Venezuelan opposition leader Maria Corina Machado gave her Nobel Peace Prize medal to US President Donald Trump on Thursday during a White House meeting, as she tries to gain some influence over how the president shapes the South American country's political future.

A White House official confirmed that Trump intends to keep the medal.

In a social media post on Thursday evening, Trump wrote: "Maria presented me with her Nobel Peace Prize for the work I have done. Such a wonderful gesture of mutual respect. Thank you Maria!"

Machado, who described the meeting as "excellent," said the gift was in recognition of what she called his commitment to the freedom of the Venezuelan people.

Machado's attempt to sway Trump came after he dismissed the idea of installing her as Venezuela's leader to replace the deposed Nicolas Maduro. Trump openly campaigned for the prize before Machado was awarded it last month and complained bitterly when he was snubbed.

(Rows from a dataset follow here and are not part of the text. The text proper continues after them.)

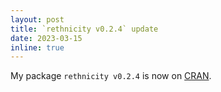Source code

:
 ```yaml
---
layout: post
title: `rethnicity v0.2.4` update
date: 2023-03-15
inline: true
---
```


My package `rethnicity v0.2.4` is now on [CRAN](https://cran.r-project.org/web/packages/rethnicity/index.html).
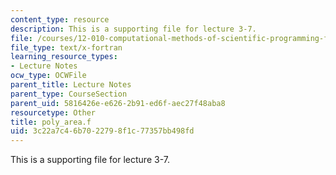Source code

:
 ```yaml
---
content_type: resource
description: This is a supporting file for lecture 3-7.
file: /courses/12-010-computational-methods-of-scientific-programming-fall-2011/3c22a7c46b7022798f1c77357bb498fd_poly_area.f
file_type: text/x-fortran
learning_resource_types:
- Lecture Notes
ocw_type: OCWFile
parent_title: Lecture Notes
parent_type: CourseSection
parent_uid: 5816426e-e626-2b91-ed6f-aec27f48aba8
resourcetype: Other
title: poly_area.f
uid: 3c22a7c4-6b70-2279-8f1c-77357bb498fd
---
```

This is a supporting file for lecture 3-7.


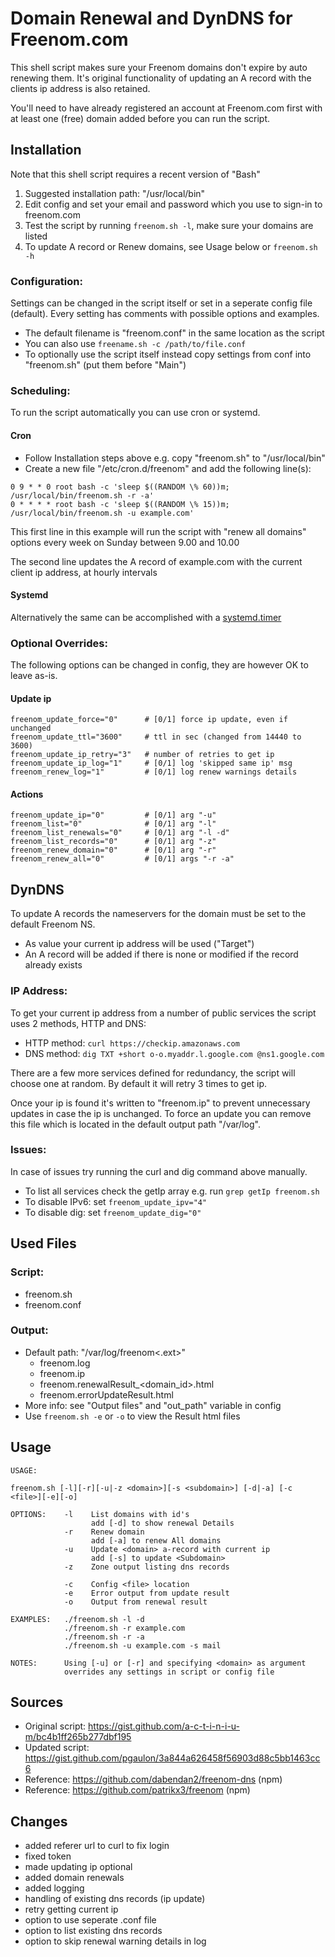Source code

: # Domain Renewal and DynDNS for Freenom.com

This shell script makes sure your Freenom domains don't expire by auto renewing them.
It's original functionality of updating an A record with the clients ip address is also retained.

You'll need to have already registered an account at Freenom.com first with at least one (free) domain added before you can run the script.

## Installation

Note that this shell script requires a recent version of "Bash"

1) Suggested installation path: "/usr/local/bin"
2) Edit config and set your email and password which you use to sign-in to freenom.com
3) Test the script by running `freenom.sh -l`, make sure your domains are listed
4) To update A record or Renew domains, see Usage below or `freenom.sh -h`  

### Configuration:

Settings can be changed in the script itself or set in a seperate config file (default). Every setting has comments with possible options and examples.

- The default filename is "freenom.conf" in the same location as the script
- You can also use `freename.sh -c /path/to/file.conf`
- To optionally use the script itself instead copy settings from conf into "freenom.sh" (put them before "Main")

### Scheduling:

To run the script automatically you can use cron or systemd.

#### Cron

- Follow Installation steps above e.g. copy "freenom.sh" to "/usr/local/bin"
- Create a new file "/etc/cron.d/freenom" and add the following line(s):

```
0 9 * * 0 root bash -c 'sleep $((RANDOM \% 60))m; /usr/local/bin/freenom.sh -r -a' 
0 * * * * root bash -c 'sleep $((RANDOM \% 15))m; /usr/local/bin/freenom.sh -u example.com'
```

This first line in this example will run the script with "renew all domains" options every week on Sunday between 9.00 and 10.00

The second line updates the A record of example.com with the current client ip address, at hourly intervals

#### Systemd

Alternatively the same can be accomplished with a [systemd.timer](https://www.freedesktop.org/software/systemd/man/systemd.timer.html)

### Optional Overrides:

The following options can be changed in config, they are however OK to leave as-is.

#### Update ip

```
freenom_update_force="0"      # [0/1] force ip update, even if unchanged
freenom_update_ttl="3600"     # ttl in sec (changed from 14440 to 3600)
freenom_update_ip_retry="3"   # number of retries to get ip
freenom_update_ip_log="1"     # [0/1] log 'skipped same ip' msg
freenom_renew_log="1"         # [0/1] log renew warnings details
```

#### Actions

```
freenom_update_ip="0"         # [0/1] arg "-u"
freenom_list="0"              # [0/1] arg "-l"
freenom_list_renewals="0"     # [0/1] arg "-l -d"
freenom_list_records="0"      # [0/1] arg "-z"
freenom_renew_domain="0"      # [0/1] arg "-r"
freenom_renew_all="0"         # [0/1] args "-r -a"
```

## DynDNS

To update A records the nameservers for the domain must be set to the default Freenom NS.

- As value your current ip address will be used ("Target")
- An A record will be added if there is none or modified if the record already exists

### IP Address:

To get  your current ip address from a number of public services the script uses 2 methods, HTTP and DNS:

  - HTTP method: `curl https://checkip.amazonaws.com`
  - DNS method: `dig TXT +short o-o.myaddr.l.google.com @ns1.google.com`

There are a few more services defined for redundancy, the script will choose one at random. By default it will retry 3 times to get ip.

Once your ip is found it's written to "freenom.ip" to prevent unnecessary updates in case the ip is unchanged.
To force an update you can remove this file which is located in the default output path "/var/log".

### Issues:

In case of issues try running the curl and dig command above manually.

 - To list all services check the getIp array e.g. run `grep getIp freenom.sh`
 - To disable IPv6: set `freenom_update_ipv="4"`
 - To disable dig: set `freenom_update_dig="0"`

## Used Files

### Script:
 
- freenom.sh
- freenom.conf

### Output:

- Default path: "/var/log/freenom<.ext>"
	- freenom.log
	- freenom.ip
	- freenom.renewalResult_<domain_id>.html
	- freenom.errorUpdateResult.html
- More info: see "Output files" and "out_path" variable in config
- Use `freenom.sh -e` or `-o` to view the Result html files

## Usage

```
USAGE:

freenom.sh [-l][-r][-u|-z <domain>][-s <subdomain>] [-d|-a] [-c <file>][-e][-o]

OPTIONS:    -l    List domains with id's
                  add [-d] to show renewal Details
            -r    Renew domain
                  add [-a] to renew All domains
            -u    Update <domain> a-record with current ip
                  add [-s] to update <Subdomain>
            -z    Zone output listing dns records

            -c    Config <file> location
            -e    Error output from update result
            -o    Output from renewal result

EXAMPLES:   ./freenom.sh -l -d
            ./freenom.sh -r example.com
            ./freenom.sh -r -a
            ./freenom.sh -u example.com -s mail

NOTES:      Using [-u] or [-r] and specifying <domain> as argument
            overrides any settings in script or config file
```

## Sources

- Original script: https://gist.github.com/a-c-t-i-n-i-u-m/bc4b1ff265b277dbf195
- Updated script: https://gist.github.com/pgaulon/3a844a626458f56903d88c5bb1463cc6
- Reference: https://github.com/dabendan2/freenom-dns (npm)
- Reference: https://github.com/patrikx3/freenom  (npm)

## Changes

- added referer url to curl to fix login
- fixed token
- made updating ip optional
- added domain renewals
- added logging
- handling of existing dns records (ip update)
- retry getting current ip
- option to use seperate .conf file
- option to list existing dns records
- option to skip renewal warning details in log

Asked on Wednesday if he wanted Machado to give him the prize, Trump told Reuters: "No, I didn't say that. She won the Nobel Peace Prize." The Republican president long expressed interest in winning the prize and has at times linked it to diplomatic achievements.

Though Machado gave Trump the gold medal that honorees receive with the prize, the honor remains hers; the Norwegian Nobel Institute has said the prize cannot be transferred, shared or revoked.

Asked on Wednesday if he wanted Machado to give him the prize, Trump told Reuters: "No, I didn't say that. She won the Nobel Peace Prize."

The Republican president long expressed interest in winning the prize and has at times linked it to diplomatic achievements.

The lunch meeting, which appeared to last slightly over an hour, marked the first time the two have met in person. Machado then met with more than a dozen senators, both Republican and Democratic, on Capitol Hill, where she has generally found more enthusiastic allies.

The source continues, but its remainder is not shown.